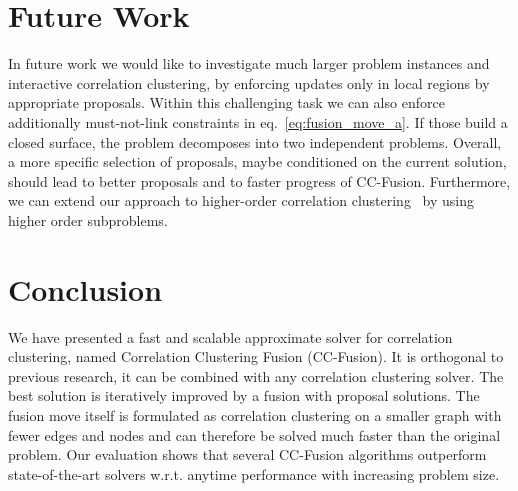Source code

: \documentclass[10pt,twocolumn,letterpaper]{article}
\theoremstyle{definition}
\begin{document}



% 



%


\section{Future Work}\label{sec:future}
In future work we would like to investigate much larger problem instances
and interactive correlation clustering, by enforcing
updates only in local regions by appropriate proposals.
%
Within this challenging task we can also enforce additionally must-not-link constraints in eq.~\ref{eq:fusion_move_a}.
If those build a closed surface, the problem decomposes into two independent problems.
%
Overall, a more specific selection of proposals, maybe conditioned on the current solution,
should lead to better proposals and to faster progress of CC-Fusion.
%
Furthermore, we can extend our approach to higher-order correlation clustering~\cite{Kim-2011,kappes_2013_arxiv}
by using higher order subproblems.


\section{Conclusion}\label{sec:conclusion}

We have presented a fast and scalable 
approximate solver for correlation 
clustering, named Correlation Clustering Fusion (CC-Fusion).
It is orthogonal to previous research, \ie it can be combined with
any correlation clustering solver.
%
The best solution is iteratively improved 
by a fusion with proposal solutions.
The fusion move itself is formulated as correlation
clustering on a smaller graph with fewer edges and nodes
and can therefore be solved much faster than the original problem.
%
Our evaluation shows that several CC-Fusion algorithms
outperform state-of-the-art solvers w.r.t. anytime performance 
with increasing problem size.
\end{document}
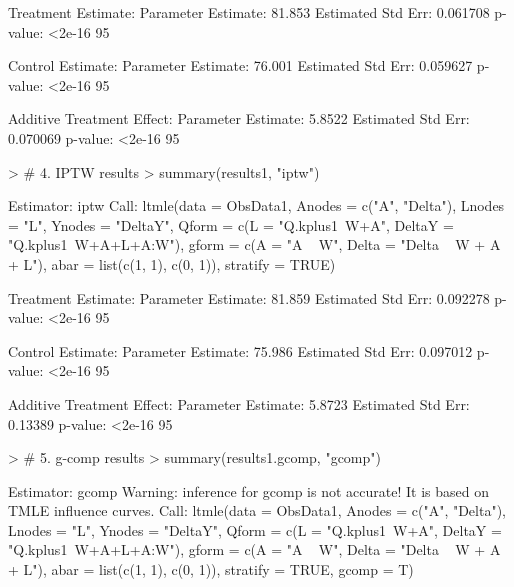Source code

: \documentclass{exam}
\begin{document}
\begin{solution}
\begin{Schunk}
\begin{Soutput}
Treatment Estimate:
   Parameter Estimate:  81.853 
    Estimated Std Err:  0.061708 
              p-value:  <2e-16 
    95%

Control Estimate:
   Parameter Estimate:  76.001 
    Estimated Std Err:  0.059627 
              p-value:  <2e-16 
    95%

Additive Treatment Effect:
   Parameter Estimate:  5.8522 
    Estimated Std Err:  0.070069 
              p-value:  <2e-16 
    95%
\end{Soutput}
\end{Schunk}
\begin{Schunk}
\begin{Sinput}
> # 4. IPTW results
> summary(results1, "iptw")
\end{Sinput}
\begin{Soutput}
Estimator:  iptw 
Call:
ltmle(data = ObsData1, Anodes = c("A", "Delta"), Lnodes = "L", 
    Ynodes = "DeltaY", Qform = c(L = "Q.kplus1~W+A", DeltaY = "Q.kplus1~W+A+L+A:W"), 
    gform = c(A = "A ~ W", Delta = "Delta ~ W + A + L"), abar = list(c(1, 
        1), c(0, 1)), stratify = TRUE)

Treatment Estimate:
   Parameter Estimate:  81.859 
    Estimated Std Err:  0.092278 
              p-value:  <2e-16 
    95%

Control Estimate:
   Parameter Estimate:  75.986 
    Estimated Std Err:  0.097012 
              p-value:  <2e-16 
    95%

Additive Treatment Effect:
   Parameter Estimate:  5.8723 
    Estimated Std Err:  0.13389 
              p-value:  <2e-16 
    95%
\end{Soutput}
\end{Schunk}
\begin{Schunk}
\begin{Sinput}
> # 5. g-comp results
> summary(results1.gcomp, "gcomp")
\end{Sinput}
\begin{Soutput}
Estimator:  gcomp 
Warning: inference for gcomp is not accurate! It is based on TMLE influence curves.
Call:
ltmle(data = ObsData1, Anodes = c("A", "Delta"), Lnodes = "L", 
    Ynodes = "DeltaY", Qform = c(L = "Q.kplus1~W+A", DeltaY = "Q.kplus1~W+A+L+A:W"), 
    gform = c(A = "A ~ W", Delta = "Delta ~ W + A + L"), abar = list(c(1, 
        1), c(0, 1)), stratify = TRUE, gcomp = T)


\end{Soutput}
\end{Schunk}
\end{solution}
\end{document}
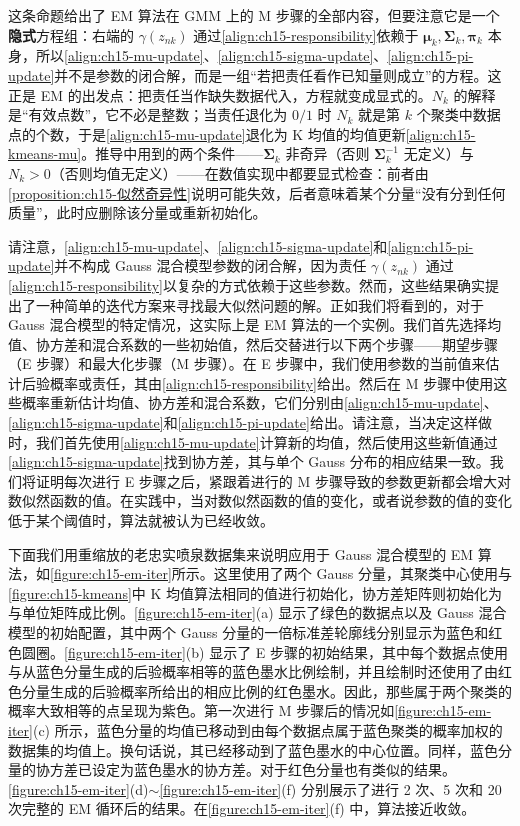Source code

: \documentclass[../../main.tex]{subfiles}
\begin{document}
\begin{remark}
这条命题给出了 EM 算法在 GMM 上的 M 步骤的全部内容，但要注意它是一个\textbf{隐式}方程组：右端的 $\gamma(z_{nk})$ 通过\eqref{align:ch15-responsibility}依赖于 $\bm{\mu}_k,\bm{\Sigma}_k,\bm{\pi}_k$ 本身，所以\eqref{align:ch15-mu-update}、\eqref{align:ch15-sigma-update}、\eqref{align:ch15-pi-update}并不是参数的闭合解，而是一组“若把责任看作已知量则成立”的方程。这正是 EM 的出发点：把责任当作缺失数据代入，方程就变成显式的。$N_k$ 的解释是“有效点数”，它不必是整数；当责任退化为 $0/1$ 时 $N_k$ 就是第 $k$ 个聚类中数据点的个数，于是\eqref{align:ch15-mu-update}退化为 K 均值的均值更新\eqref{align:ch15-kmeans-mu}。推导中用到的两个条件——$\bm{\Sigma}_k$ 非奇异（否则 $\bm{\Sigma}_k^{-1}$ 无定义）与 $N_k>0$（否则均值无定义）——在数值实现中都要显式检查：前者由\cref{proposition:ch15-似然奇异性}说明可能失效，后者意味着某个分量“没有分到任何质量”，此时应删除该分量或重新初始化。
\end{remark}

请注意，\eqref{align:ch15-mu-update}、\eqref{align:ch15-sigma-update}和\eqref{align:ch15-pi-update}并不构成 Gauss 混合模型参数的闭合解，因为责任 $\gamma(z_{nk})$ 通过\eqref{align:ch15-responsibility}以复杂的方式依赖于这些参数。然而，这些结果确实提出了一种简单的迭代方案来寻找最大似然问题的解。正如我们将看到的，对于 Gauss 混合模型的特定情况，这实际上是 EM 算法的一个实例。我们首先选择均值、协方差和混合系数的一些初始值，然后交替进行以下两个步骤——期望步骤（E 步骤）和最大化步骤（M 步骤）。在 E 步骤中，我们使用参数的当前值来估计后验概率或责任，其由\eqref{align:ch15-responsibility}给出。然后在 M 步骤中使用这些概率重新估计均值、协方差和混合系数，它们分别由\eqref{align:ch15-mu-update}、\eqref{align:ch15-sigma-update}和\eqref{align:ch15-pi-update}给出。请注意，当决定这样做时，我们首先使用\eqref{align:ch15-mu-update}计算新的均值，然后使用这些新值通过\eqref{align:ch15-sigma-update}找到协方差，其与单个 Gauss 分布的相应结果一致。我们将证明每次进行 E 步骤之后，紧跟着进行的 M 步骤导致的参数更新都会增大对数似然函数的值。在实践中，当对数似然函数的值的变化，或者说参数的值的变化低于某个阈值时，算法就被认为已经收敛。

下面我们用重缩放的老忠实喷泉数据集来说明应用于 Gauss 混合模型的 EM 算法，如\cref{figure:ch15-em-iter}所示。这里使用了两个 Gauss 分量，其聚类中心使用与\cref{figure:ch15-kmeans}中 K 均值算法相同的值进行初始化，协方差矩阵则初始化为与单位矩阵成比例。\cref{figure:ch15-em-iter}(a) 显示了绿色的数据点以及 Gauss 混合模型的初始配置，其中两个 Gauss 分量的一倍标准差轮廓线分别显示为蓝色和红色圆圈。\cref{figure:ch15-em-iter}(b) 显示了 E 步骤的初始结果，其中每个数据点使用与从蓝色分量生成的后验概率相等的蓝色墨水比例绘制，并且绘制时还使用了由红色分量生成的后验概率所给出的相应比例的红色墨水。因此，那些属于两个聚类的概率大致相等的点呈现为紫色。第一次进行 M 步骤后的情况如\cref{figure:ch15-em-iter}(c) 所示，蓝色分量的均值已移动到由每个数据点属于蓝色聚类的概率加权的数据集的均值上。换句话说，其已经移动到了蓝色墨水的中心位置。同样，蓝色分量的协方差已设定为蓝色墨水的协方差。对于红色分量也有类似的结果。\cref{figure:ch15-em-iter}(d)$\sim$\cref{figure:ch15-em-iter}(f) 分别展示了进行 2 次、5 次和 20 次完整的 EM 循环后的结果。在\cref{figure:ch15-em-iter}(f) 中，算法接近收敛。
\end{document}

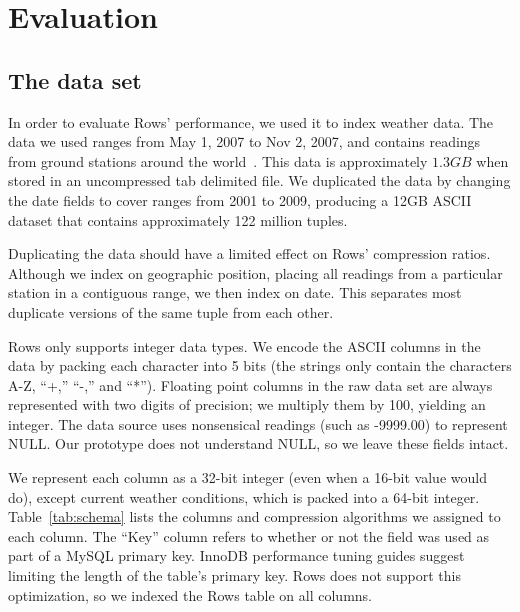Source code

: \documentclass{sig-alternate-sigmod08}
\newcommand{\rows}{Rows\xspace}
\newcommand{\rowss}{Rows'\xspace}
\begin{document}
\section{Evaluation}

\subsection{The data set}

In order to evaluate \rowss performance, we used it to index
weather data.  The data we used ranges from May 1,
2007 to Nov 2, 2007, and contains readings from ground stations around
the world~\cite{nssl}.  This data is approximately $1.3GB$ when stored in an
uncompressed tab delimited file.  We duplicated the data by changing
the date fields to cover ranges from 2001 to 2009, producing a 12GB
ASCII dataset that contains approximately 122 million tuples.

Duplicating the data should have a limited effect on \rowss
compression ratios.  Although we index on geographic position, placing
all readings from a particular station in a contiguous range, we then
index on date.  This separates most duplicate versions of the same tuple
from each other.

\rows only supports integer data types.  We encode the ASCII columns
in the data by packing each character into 5 bits (the strings only
contain the characters A-Z, ``+,'' ``-,'' and ``*'').  Floating point columns in
the raw data set are always represented with two digits of precision;
we multiply them by 100, yielding an integer.  The data source uses
nonsensical readings (such as -9999.00) to represent NULL.  Our
prototype does not understand NULL, so we leave these fields intact.

We represent each column as a 32-bit integer (even when a 16-bit value
would do), except current weather conditions, which is packed into a
64-bit integer.  Table~\ref{tab:schema} lists the columns and
compression algorithms we assigned to each column.  The ``Key'' column refers
to whether or not the field was used as part of a MySQL primary key.
InnoDB performance tuning guides suggest limiting the length of the
table's primary key.  \rows does not support this optimization, so we
indexed the \rows table on all columns.
\end{document}
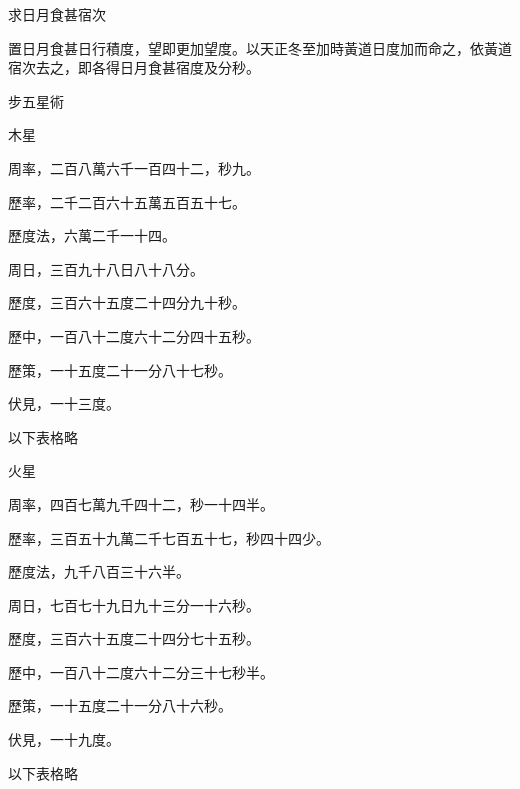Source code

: \begin{pinyinscope}
 求日月食甚宿次



 置日月食甚日行積度，望即更加望度。以天正冬至加時黃道日度加而命之，依黃道宿次去之，即各得日月食甚宿度及分秒。



 步五星術



 木星



 周率，二百八萬六千一百四十二，秒九。



 歷率，二千二百六十五萬五百五十七。



 歷度法，六萬二千一十四。



 周日，三百九十八日八十八分。



 歷度，三百六十五度二十四分九十秒。



 歷中，一百八十二度六十二分四十五秒。



 歷策，一十五度二十一分八十七秒。



 伏見，一十三度。



 以下表格略



 火星



 周率，四百七萬九千四十二，秒一十四半。



 歷率，三百五十九萬二千七百五十七，秒四十四少。



 歷度法，九千八百三十六半。



 周日，七百七十九日九十三分一十六秒。



 歷度，三百六十五度二十四分七十五秒。



 歷中，一百八十二度六十二分三十七秒半。



 歷策，一十五度二十一分八十六秒。



 伏見，一十九度。



 以下表格略




\end{pinyinscope}

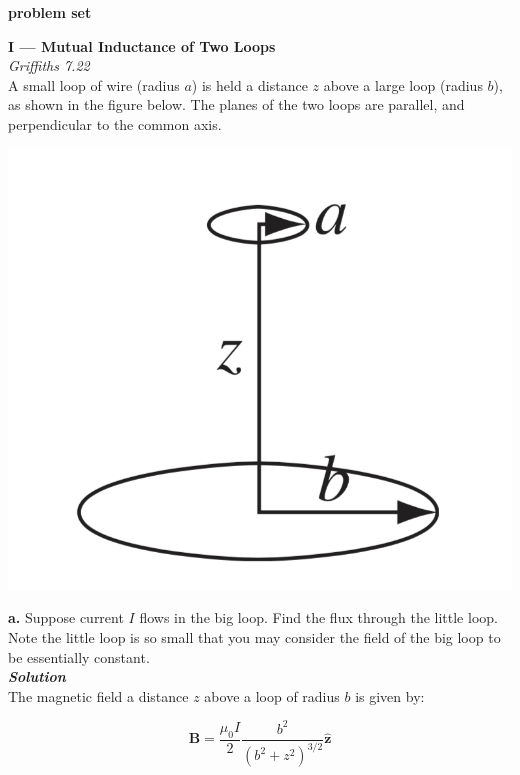 \documentclass[14pt]{extarticle}
\renewcommand{\v}[1]{{\bm #1}}
\newcommand{\hv}[1]{\hat{\bm{#1}}}
\newcommand{\bfit}[1]{\textbf{\textit{#1}}}
\newcommand{\muo}{\mu_0}
\begin{document}
\setlength{\parindent}{0pt}

{\LARGE \bf problem set} 

\noindent \hrulefill

\hfill

\hfill

{\bf \large I --- Mutual Inductance of Two Loops} \\

{\it Griffiths 7.22} \\ 

A small loop of wire (radius $a$) is held a distance $z$ above a large loop (radius $b$), as shown in the figure below. The planes of the two loops are parallel, and perpendicular to the common axis.    

\begin{center}
	\includegraphics[scale=0.2]{ps8-pic1.png}
\end{center}

{\bf \Large a.} Suppose current $I$ flows in the big loop.  Find the flux through the little loop.  Note the little loop is so small that you may consider the field of the big loop to be essentially constant. \\ 

{\bfit{Solution}} \\ 

The magnetic field a distance $z$ above a loop of radius $b$ is given by:

$$\v B = \frac{\muo I}{2} \frac{b^2}{(b^2+z^2)^{3/2}} \hv z$$ \ 
\end{document}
——
**Task goal:**
Pick each line holding the word "cite" out of the listing.

**Response area:**
Furthermore, we can extend our approach to higher-order correlation clustering~\cite{Kim-2011,kappes_2013_arxiv}
the world~\cite{nssl}.  This data is approximately $1.3GB$ when stored in an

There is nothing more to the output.